Altman Tells Jury Musk Wanted OpenAI Passed to His Children

OpenAI CEO Sam Altman told a federal jury Tuesday that Elon Musk sought sweeping, permanent control of the AI company, BBC Business reported. Among the most startling claims, Altman said Musk floated the idea of OpenAI control passing to his children upon his death.

Dynastic Ambitions and a Contested Founding

Altman, testifying at a federal courthouse in Oakland, California, described an exchange with co-founders where Musk was asked what would happen to OpenAI if he died. According to Altman, Musk responded that leadership might pass to his children. Altman called it a “hair-raising moment” that crystallised his discomfort with Musk’s demands.

Beyond succession, Musk reportedly pushed for additional board seats, the chief executive role, and even a proposal to fold OpenAI into Tesla as a wholly owned subsidiary. Altman said the underlying driver was a desire to raise money faster by restructuring OpenAI into a conventional for-profit company, with Musk positioning himself as indispensable to that effort. Musk reportedly argued his public profile alone could instantly generate significant financial interest in the organisation.
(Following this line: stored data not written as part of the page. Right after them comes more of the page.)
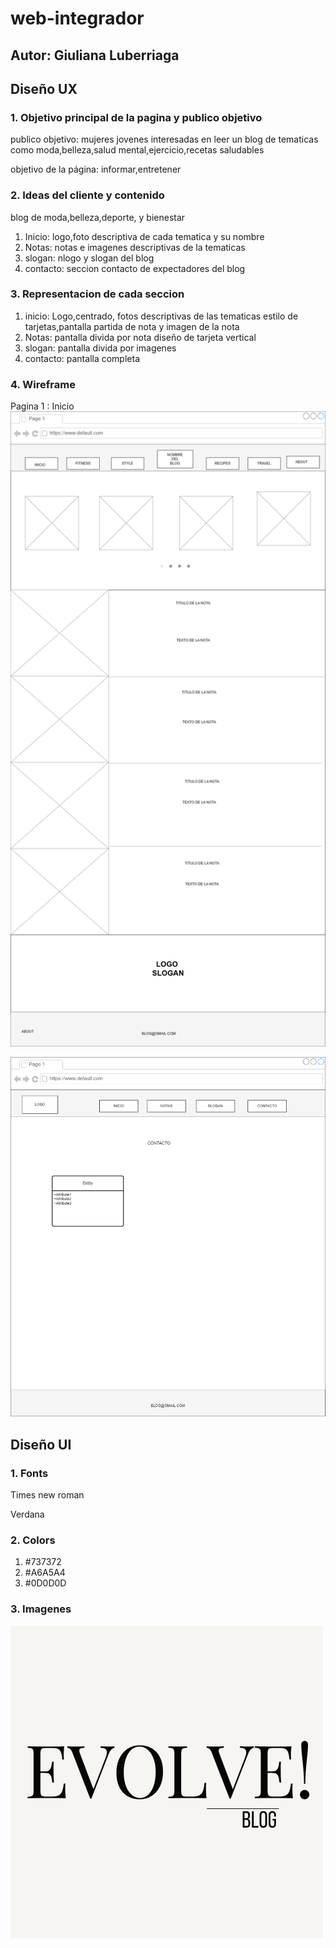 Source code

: # web-integrador
## Autor: Giuliana Luberriaga
## Diseño UX
### 1. Objetivo principal de la pagina y publico objetivo
publico objetivo: mujeres jovenes interesadas en leer un blog de tematicas como moda,belleza,salud mental,ejercicio,recetas saludables

objetivo de la página: informar,entretener
### 2. Ideas del cliente y contenido
blog de moda,belleza,deporte, y bienestar
1. Inicio: logo,foto descriptiva de cada tematica y su nombre
2. Notas: notas e imagenes descriptivas de la tematicas
3. slogan: nlogo y slogan del blog
4. contacto: seccion contacto de expectadores del blog
### 3. Representacion de cada seccion
1. inicio: Logo,centrado, fotos descriptivas de las tematicas estilo de tarjetas,pantalla partida de nota y imagen de la nota
2. Notas: pantalla divida por nota diseño de tarjeta vertical
3. slogan:  pantalla divida por imagenes
4. contacto: pantalla completa

### 4. Wireframe 
Pagina 1 : Inicio
![imageninicio](/imagenes/wireframe/PAGINA%201%20INICIO.drawio.png)

![imagencontacto](/imagenes/wireframe/PAGINA%202%20contacto.drawio%20(1).png)

## Diseño UI
### 1. Fonts
Times new roman

Verdana
### 2. Colors
1. #737372
2. #A6A5A4
3. #0D0D0D

### 3. Imagenes
![imagenlogo](/imagenes/Black%20Ivory%20Minimalist%20Elegant%20Script%20Personal%20Name%20Logo.png)


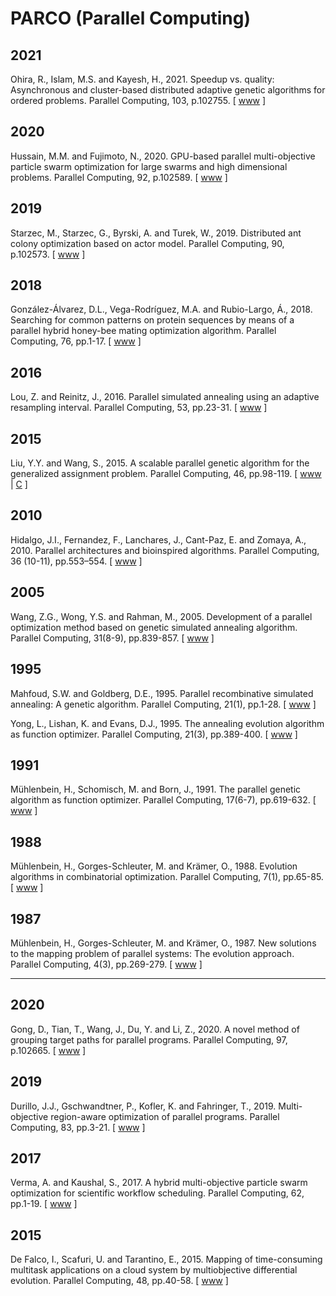 # PARCO (Parallel Computing)

## 2021

Ohira, R., Islam, M.S. and Kayesh, H., 2021. Speedup vs. quality: Asynchronous and cluster-based distributed adaptive genetic algorithms for ordered problems. Parallel Computing, 103, p.102755. [ [www](https://www.sciencedirect.com/science/article/abs/pii/S0167819121000156) ]

## 2020

Hussain, M.M. and Fujimoto, N., 2020. GPU-based parallel multi-objective particle swarm optimization for large swarms and high dimensional problems. Parallel Computing, 92, p.102589. [ [www](https://www.sciencedirect.com/science/article/abs/pii/S0167819119301802) ]

## 2019

Starzec, M., Starzec, G., Byrski, A. and Turek, W., 2019. Distributed ant colony optimization based on actor model. Parallel Computing, 90, p.102573. [ [www](https://www.sciencedirect.com/science/article/abs/pii/S0167819119301644) ]

## 2018

González-Álvarez, D.L., Vega-Rodríguez, M.A. and Rubio-Largo, Á., 2018. Searching for common patterns on protein sequences by means of a parallel hybrid honey-bee mating optimization algorithm. Parallel Computing, 76, pp.1-17. [ [www](https://www.sciencedirect.com/science/article/abs/pii/S0167819118300978) ]

## 2016

Lou, Z. and Reinitz, J., 2016. Parallel simulated annealing using an adaptive resampling interval. Parallel Computing, 53, pp.23-31. [ [www](https://www.sciencedirect.com/science/article/abs/pii/S0167819116000430) ]

## 2015

Liu, Y.Y. and Wang, S., 2015. A scalable parallel genetic algorithm for the generalized assignment problem. Parallel Computing, 46, pp.98-119. [ [www](https://www.sciencedirect.com/science/article/abs/pii/S0167819114000519) | [C](https://github.com/cybergis/cybergis-toolkit/tree/master/pgap) ]

## 2010

Hidalgo, J.I., Fernandez, F., Lanchares, J., Cant-Paz, E. and Zomaya, A., 2010. Parallel architectures and bioinspired algorithms. Parallel Computing, 36 (10-11), pp.553–554. [ [www](https://www.sciencedirect.com/science/article/abs/pii/S0167819110001146) ]

## 2005

Wang, Z.G., Wong, Y.S. and Rahman, M., 2005. Development of a parallel optimization method based on genetic simulated annealing algorithm. Parallel Computing, 31(8-9), pp.839-857. [ [www](https://www.sciencedirect.com/science/article/abs/pii/S0167819105000499) ]

## 1995

Mahfoud, S.W. and Goldberg, D.E., 1995. Parallel recombinative simulated annealing: A genetic algorithm. Parallel Computing, 21(1), pp.1-28. [ [www](https://www.sciencedirect.com/science/article/abs/pii/016781919400071H) ]

Yong, L., Lishan, K. and Evans, D.J., 1995. The annealing evolution algorithm as function optimizer. Parallel Computing, 21(3), pp.389-400. [ [www](https://www.sciencedirect.com/science/article/abs/pii/016781919400078O) ]

## 1991

Mühlenbein, H., Schomisch, M. and Born, J., 1991. The parallel genetic algorithm as function optimizer. Parallel Computing, 17(6-7), pp.619-632. [ [www](https://www.sciencedirect.com/science/article/abs/pii/S0167819105800523) ]

## 1988

Mühlenbein, H., Gorges-Schleuter, M. and Krämer, O., 1988. Evolution algorithms in combinatorial optimization. Parallel Computing, 7(1), pp.65-85. [ [www](https://www.sciencedirect.com/science/article/abs/pii/0167819188900981) ]

## 1987

Mühlenbein, H., Gorges-Schleuter, M. and Krämer, O., 1987. New solutions to the mapping problem of parallel systems: The evolution approach. Parallel Computing, 4(3), pp.269-279. [ [www](https://www.sciencedirect.com/science/article/abs/pii/0167819187900263) ]

-------

## 2020

Gong, D., Tian, T., Wang, J., Du, Y. and Li, Z., 2020. A novel method of grouping target paths for parallel programs. Parallel Computing, 97, p.102665. [ [www](https://www.sciencedirect.com/science/article/abs/pii/S0167819120300582) ]

## 2019

Durillo, J.J., Gschwandtner, P., Kofler, K. and Fahringer, T., 2019. Multi-objective region-aware optimization of parallel programs. Parallel Computing, 83, pp.3-21. [ [www](https://www.sciencedirect.com/science/article/abs/pii/S0167819118300905) ]

## 2017

Verma, A. and Kaushal, S., 2017. A hybrid multi-objective particle swarm optimization for scientific workflow scheduling. Parallel Computing, 62, pp.1-19. [ [www](https://www.sciencedirect.com/science/article/abs/pii/S0167819117300145) ]

## 2015

De Falco, I., Scafuri, U. and Tarantino, E., 2015. Mapping of time-consuming multitask applications on a cloud system by multiobjective differential evolution. Parallel Computing, 48, pp.40-58. [ [www](https://www.sciencedirect.com/science/article/abs/pii/S0167819115000629) ]
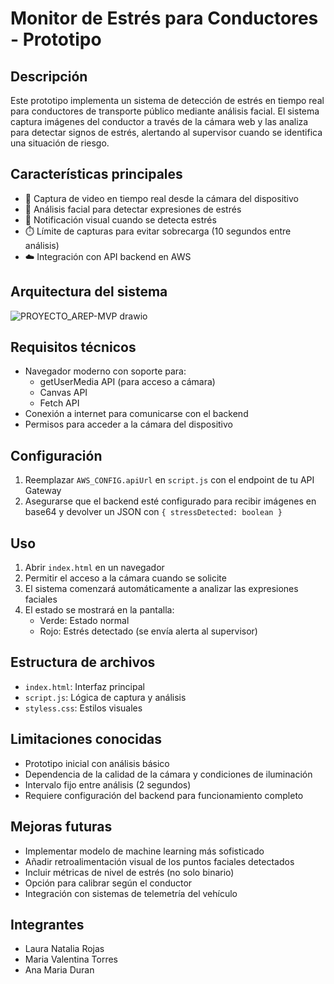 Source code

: # Monitor de Estrés para Conductores - Prototipo

## Descripción

Este prototipo implementa un sistema de detección de estrés en tiempo real para conductores de transporte público mediante análisis facial. El sistema captura imágenes del conductor a través de la cámara web y las analiza para detectar signos de estrés, alertando al supervisor cuando se identifica una situación de riesgo.

## Características principales

- 🎥 Captura de video en tiempo real desde la cámara del dispositivo
- 🤖 Análisis facial para detectar expresiones de estrés
- 🚨 Notificación visual cuando se detecta estrés
- ⏱️ Límite de capturas para evitar sobrecarga (10 segundos entre análisis)
- ☁️ Integración con API backend en AWS

## Arquitectura del sistema

![PROYECTO_AREP-MVP drawio](https://github.com/user-attachments/assets/a0385b0e-dad2-43ca-a6c5-81addd5ff5ab)

## Requisitos técnicos

- Navegador moderno con soporte para:
  - getUserMedia API (para acceso a cámara)
  - Canvas API
  - Fetch API
- Conexión a internet para comunicarse con el backend
- Permisos para acceder a la cámara del dispositivo

## Configuración

1. Reemplazar `AWS_CONFIG.apiUrl` en `script.js` con el endpoint de tu API Gateway
2. Asegurarse que el backend esté configurado para recibir imágenes en base64 y devolver un JSON con `{ stressDetected: boolean }`

## Uso

1. Abrir `index.html` en un navegador
2. Permitir el acceso a la cámara cuando se solicite
3. El sistema comenzará automáticamente a analizar las expresiones faciales
4. El estado se mostrará en la pantalla:
   - Verde: Estado normal
   - Rojo: Estrés detectado (se envía alerta al supervisor)

## Estructura de archivos

- `index.html`: Interfaz principal
- `script.js`: Lógica de captura y análisis
- `styless.css`: Estilos visuales

## Limitaciones conocidas

- Prototipo inicial con análisis básico
- Dependencia de la calidad de la cámara y condiciones de iluminación
- Intervalo fijo entre análisis (2 segundos)
- Requiere configuración del backend para funcionamiento completo

## Mejoras futuras

- Implementar modelo de machine learning más sofisticado
- Añadir retroalimentación visual de los puntos faciales detectados
- Incluir métricas de nivel de estrés (no solo binario)
- Opción para calibrar según el conductor
- Integración con sistemas de telemetría del vehículo

## Integrantes

- Laura Natalia Rojas
- Maria Valentina Torres
- Ana Maria Duran
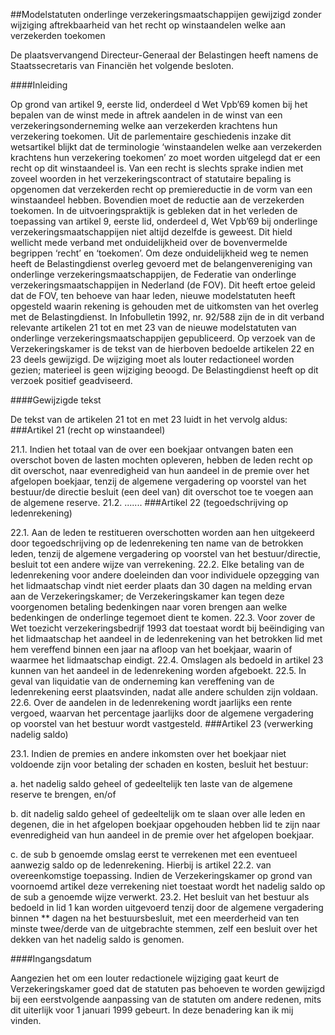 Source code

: <meta http-equiv='Content-Type' content='text/html; charset=utf-8' />

##Modelstatuten onderlinge verzekeringsmaatschappijen gewijzigd zonder wijziging aftrekbaarheid van het recht op winstaandelen welke aan verzekerden toekomen

De plaatsvervangend Directeur-Generaal der Belastingen heeft namens de Staatssecretaris van Financiën het volgende besloten.     

####Inleiding

Op grond van artikel 9, eerste lid, onderdeel d Wet Vpb’69 komen bij het bepalen van de winst mede in aftrek aandelen in de winst van een verzekeringsonderneming welke aan verzekerden krachtens hun verzekering toekomen. Uit de parlementaire geschiedenis inzake dit wetsartikel blijkt dat de terminologie ‘winstaandelen welke aan verzekerden krachtens hun verzekering toekomen’ zo moet worden uitgelegd dat er een recht op dit winstaandeel is. Van een recht is slechts sprake indien met zoveel woorden in het verzekeringscontract of statutaire bepaling is opgenomen dat verzekerden recht op premiereductie in de vorm van een winstaandeel hebben. Bovendien moet de reductie aan de verzekerden toekomen. In de uitvoeringspraktijk is gebleken dat in het verleden de toepassing van artikel 9, eerste lid, onderdeel d, Wet Vpb’69 bij onderlinge verzekeringsmaatschappijen niet altijd dezelfde is geweest. Dit hield wellicht mede verband met onduidelijkheid over de bovenvermelde begrippen ‘recht’ en ‘toekomen’. Om deze onduidelijkheid weg te nemen heeft de Belastingdienst overleg gevoerd met de belangenvereniging van onderlinge verzekeringsmaatschappijen, de Federatie van onderlinge verzekeringsmaatschappijen in Nederland (de FOV). Dit heeft ertoe geleid dat de FOV, ten behoeve van haar leden, nieuwe modelstatuten heeft opgesteld waarin rekening is gehouden met de uitkomsten van het overleg met de Belastingdienst. In Infobulletin 1992, nr. 92/588 zijn de in dit verband relevante artikelen 21 tot en met 23 van de nieuwe modelstatuten van onderlinge verzekeringsmaatschappijen gepubliceerd. Op verzoek van de Verzekeringskamer is de tekst van de hierboven bedoelde artikelen 22 en 23 deels gewijzigd. De wijziging moet als louter redactioneel worden gezien; materieel is geen wijziging beoogd. De Belastingdienst heeft op dit verzoek positief geadviseerd.    

####Gewijzigde tekst

De tekst van de artikelen 21 tot en met 23 luidt in het vervolg aldus: 
###Artikel 21 (recht op winstaandeel)

21.1. Indien het totaal van de over een boekjaar ontvangen baten een overschot boven de lasten mochten opleveren, hebben de leden recht op dit overschot, naar evenredigheid van hun aandeel in de premie over het afgelopen boekjaar, tenzij de algemene vergadering op voorstel van het bestuur/de directie besluit (een deel van) dit overschot toe te voegen aan de algemene reserve. 21.2. ....... 
###Artikel 22 (tegoedschrijving op ledenrekening)

22.1. Aan de leden te restitueren overschotten worden aan hen uitgekeerd door tegoedschrijving op de ledenrekening ten name van de betrokken leden, tenzij de algemene vergadering op voorstel van het bestuur/directie, besluit tot een andere wijze van verrekening. 22.2. Elke betaling van de ledenrekening voor andere doeleinden dan voor individuele opzegging van het lidmaatschap vindt niet eerder plaats dan 30 dagen na melding ervan aan de Verzekeringskamer; de Verzekeringskamer kan tegen deze voorgenomen betaling bedenkingen naar voren brengen aan welke bedenkingen de onderlinge tegemoet dient te komen. 22.3. Voor zover de Wet toezicht verzekeringsbedrijf 1993 dat toestaat wordt bij beëindiging van het lidmaatschap het aandeel in de ledenrekening van het betrokken lid met hem vereffend binnen een jaar na afloop van het boekjaar, waarin of waarmee het lidmaatschap eindigt. 22.4. Omslagen als bedoeld in artikel 23 kunnen van het aandeel in de ledenrekening worden afgeboekt. 22.5. In geval van liquidatie van de onderneming kan vereffening van de ledenrekening eerst plaatsvinden, nadat alle andere schulden zijn voldaan. 22.6. Over de aandelen in de ledenrekening wordt jaarlijks een rente vergoed, waarvan het percentage jaarlijks door de algemene vergadering op voorstel van het bestuur wordt vastgesteld. 
###Artikel 23 (verwerking nadelig saldo)

23.1. Indien de premies en andere inkomsten over het boekjaar niet voldoende zijn voor betaling der schaden en kosten, besluit het bestuur: 

a. het nadelig saldo geheel of gedeeltelijk ten laste van de algemene reserve te brengen, en/of  

b. dit nadelig saldo geheel of gedeeltelijk om te slaan over alle leden en degenen, die in het afgelopen boekjaar opgehouden hebben lid te zijn naar evenredigheid van hun aandeel in de premie over het afgelopen boekjaar.  

c. de sub b genoemde omslag eerst te verrekenen met een eventueel aanwezig saldo op de ledenrekening. Hierbij is artikel 22.2. van overeenkomstige toepassing. Indien de Verzekeringskamer op grond van voornoemd artikel deze verrekening niet toestaat wordt het nadelig saldo op de sub a genoemde wijze verwerkt.   23.2. Het besluit van het bestuur als bedoeld in lid 1 kan worden uitgevoerd tenzij door de algemene vergadering binnen ** dagen na het bestuursbesluit, met een meerderheid van ten minste twee/derde van de uitgebrachte stemmen, zelf een besluit over het dekken van het nadelig saldo is genomen.    

####Ingangsdatum

Aangezien het om een louter redactionele wijziging gaat keurt de Verzekeringskamer goed dat de statuten pas behoeven te worden gewijzigd bij een eerstvolgende aanpassing van de statuten om andere redenen, mits dit uiterlijk voor 1 januari 1999 gebeurt. In deze benadering kan ik mij vinden.     
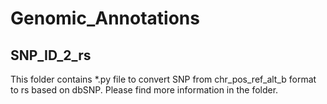 # Genomic_Annotations

## SNP_ID_2_rs
This folder contains *.py file to convert SNP from chr_pos_ref_alt_b format to rs based on dbSNP. Please find more information in the folder. 
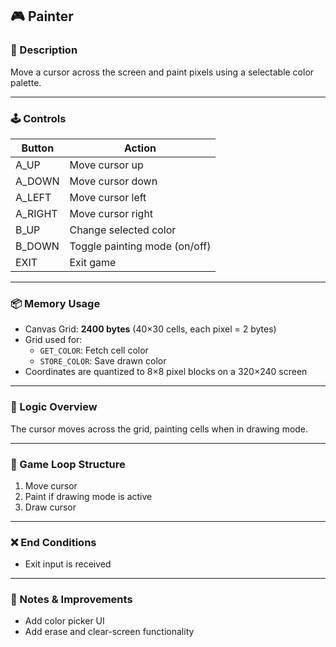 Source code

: ## 🎮 Painter

### 📝 Description  
Move a cursor across the screen and paint pixels using a selectable color palette.

---

### 🕹️ Controls

| Button   | Action                        |
|----------|-------------------------------|
| A_UP     | Move cursor up                |
| A_DOWN   | Move cursor down              |
| A_LEFT   | Move cursor left              |
| A_RIGHT  | Move cursor right             |
| B_UP     | Change selected color         |
| B_DOWN   | Toggle painting mode (on/off) |
| EXIT     | Exit game                     |

---

### 📦 Memory Usage  
- Canvas Grid: **2400 bytes** (40×30 cells, each pixel = 2 bytes)  
- Grid used for:  
  - `GET_COLOR`: Fetch cell color  
  - `STORE_COLOR`: Save drawn color  
- Coordinates are quantized to 8×8 pixel blocks on a 320×240 screen

---

### 🧠 Logic Overview  
The cursor moves across the grid, painting cells when in drawing mode.

---

### 🧩 Game Loop Structure  
1. Move cursor  
2. Paint if drawing mode is active  
3. Draw cursor  

---

### ❌ End Conditions  
- Exit input is received  

---

### 🧪 Notes & Improvements  
- Add color picker UI  
- Add erase and clear-screen functionality
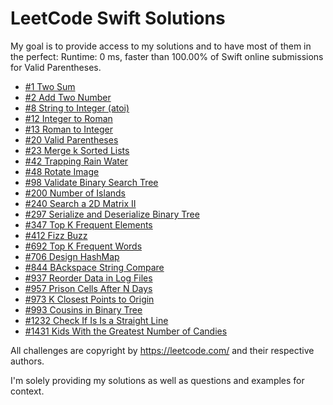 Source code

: # LeetCode Swift Solutions

My goal is to provide access to my solutions and to have most of them in the perfect:
Runtime: 0 ms, faster than 100.00% of Swift online submissions for Valid Parentheses.

* [#1 Two Sum](https://leetcode.com/problems/two-sum/)
* [#2 Add Two Number](https://leetcode.com/problems/add-two-numbers/) 
* [#8 String to Integer (atoi)](https://leetcode.com/problems/string-to-integer-atoi/)
* [#12 Integer to Roman](https://leetcode.com/problems/integer-to-roman/) 
* [#13 Roman to Integer](https://leetcode.com/problems/roman-to-integer/) 
* [#20 Valid Parentheses](https://leetcode.com/problems/valid-parentheses/)
* [#23 Merge k Sorted Lists](https://leetcode.com/problems/merge-k-sorted-lists/)
* [#42 Trapping Rain Water](https://leetcode.com/problems/trapping-rain-water/)
* [#48 Rotate Image](https://leetcode.com/problems/rotate-image/)
* [#98 Validate Binary Search Tree](https://leetcode.com/problems/validate-binary-search-tree/)
* [#200 Number of Islands](https://leetcode.com/problems/number-of-islands/)
* [#240 Search a 2D Matrix II](https://leetcode.com/problems/search-a-2d-matrix-ii/)
* [#297 Serialize and Deserialize Binary Tree](https://leetcode.com/problems/serialize-and-deserialize-binary-tree/)
* [#347 Top K Frequent Elements](https://leetcode.com/problems/top-k-frequent-elements/)
* [#412 Fizz Buzz](https://leetcode.com/problems/fizz-buzz/)
* [#692 Top K Frequent Words](https://leetcode.com/problems/top-k-frequent-words/)
* [#706 Design HashMap](https://leetcode.com/problems/design-hashmap/) 
* [#844 BAckspace String Compare](https://leetcode.com/problems/backspace-string-compare/)
* [#937 Reorder Data in Log Files](https://leetcode.com/problems/reorder-data-in-log-files/)
* [#957 Prison Cells After N Days](https://leetcode.com/problems/prison-cells-after-n-days/)
* [#973 K Closest Points to Origin](https://leetcode.com/problems/k-closest-points-to-origin/)
* [#993 Cousins in Binary Tree](https://leetcode.com/problems/cousins-in-binary-tree/)
* [#1232 Check If Is Is a Straight Line](https://leetcode.com/problems/check-if-it-is-a-straight-line/)
* [#1431 Kids With the Greatest Number of Candies](https://leetcode.com/problems/kids-with-the-greatest-number-of-candies/)

All challenges are copyright by https://leetcode.com/ and their respective authors.

I'm solely providing my solutions as well as questions and examples for context.
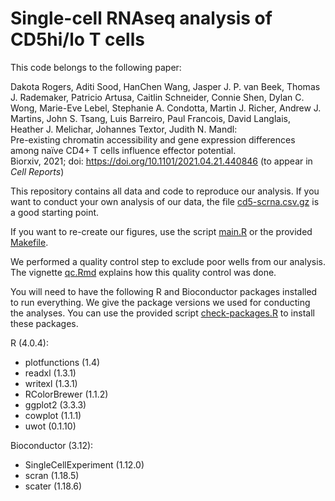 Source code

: # Single-cell RNAseq analysis of CD5hi/lo T cells

This code belongs to the following paper:

Dakota Rogers, Aditi Sood, HanChen Wang, Jasper J. P. van Beek, Thomas J. Rademaker, Patricio Artusa, Caitlin Schneider, Connie Shen, Dylan C. Wong, Marie-Eve Lebel, Stephanie A. Condotta, Martin J. Richer, Andrew J. Martins, John S. Tsang, Luis Barreiro, Paul Francois, David Langlais, Heather J. Melichar, Johannes Textor, Judith N. Mandl:  
Pre-existing chromatin accessibility and gene expression differences among naïve CD4+ T cells influence effector potential.  
Biorxiv, 2021; doi: https://doi.org/10.1101/2021.04.21.440846 (to appear in _Cell Reports_)

This repository contains all data and code to reproduce our analysis. If you 
want to conduct your own analysis of our data, the file 
[cd5-scrna.csv.gz](data/cd5-scrna.csv.gz) is a good starting point.

If you want to re-create our figures, use the script 
[main.R](main.R) or the provided
[Makefile](Makefile).

We performed a quality control step to exclude poor wells from our analysis. 
The vignette  [qc.Rmd](vignettes/qc.Rmd) explains how this quality
control was done.

You will need to have the following R and Bioconductor packages installed to run everything. We give the package versions we used for conducting the analyses. You can use the provided script [check-packages.R](scripts/check-packages.R) to install these packages.

R (4.0.4):
 * plotfunctions (1.4)
 * readxl (1.3.1)
 * writexl (1.3.1)
 * RColorBrewer (1.1.2)
 * ggplot2 (3.3.3)
 * cowplot (1.1.1)
 * uwot (0.1.10)

Bioconductor (3.12):
 * SingleCellExperiment (1.12.0)
 * scran (1.18.5)
 * scater (1.18.6)
 
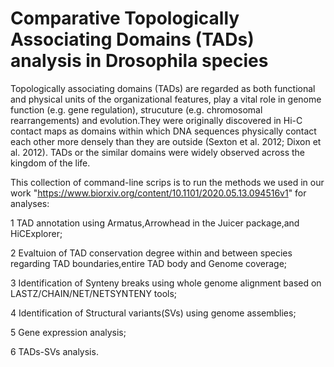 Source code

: # Comparative Topologically Associating Domains (TADs) analysis in Drosophila species

Topologically associating domains (TADs) are regarded as both functional and physical units of the organizational features, play a vital role in genome function (e.g. gene regulation), strucuture (e.g. chromosomal rearrangements) and evolution.They were originally discovered in Hi-C contact maps as domains within which DNA sequences physically contact each other more densely than they are outside (Sexton et al. 2012; Dixon et al. 2012). TADs or the similar domains were widely observed across the kingdom of the life. 

This collection of command-line scrips is to run the methods we used in our work "https://www.biorxiv.org/content/10.1101/2020.05.13.094516v1" for analyses:

1   TAD annotation using Armatus,Arrowhead in the Juicer package,and HiCExplorer;

2   Evaltuion of TAD conservation degree within and between species regarding TAD boundaries,entire TAD body and Genome coverage;

3   Identification of Synteny breaks using whole genome alignment based on LASTZ/CHAIN/NET/NETSYNTENY tools;

4   Identification of Structural variants(SVs) using genome assemblies; 

5   Gene expression analysis;

6   TADs-SVs analysis.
Also Read: OpenAI, Microsoft Restructure Partnership in Landmark AI Deal

Background: A Founder Who Walked Away

Musk was among OpenAI’s original backers when it launched as a non-profit in 2015. He contributed roughly $5 million per quarter before departing in early 2018 after co-founders declined his demands for control. Altman recalled a pointed email from Musk at the time, in which Musk declared OpenAI had no realistic chance of success without him.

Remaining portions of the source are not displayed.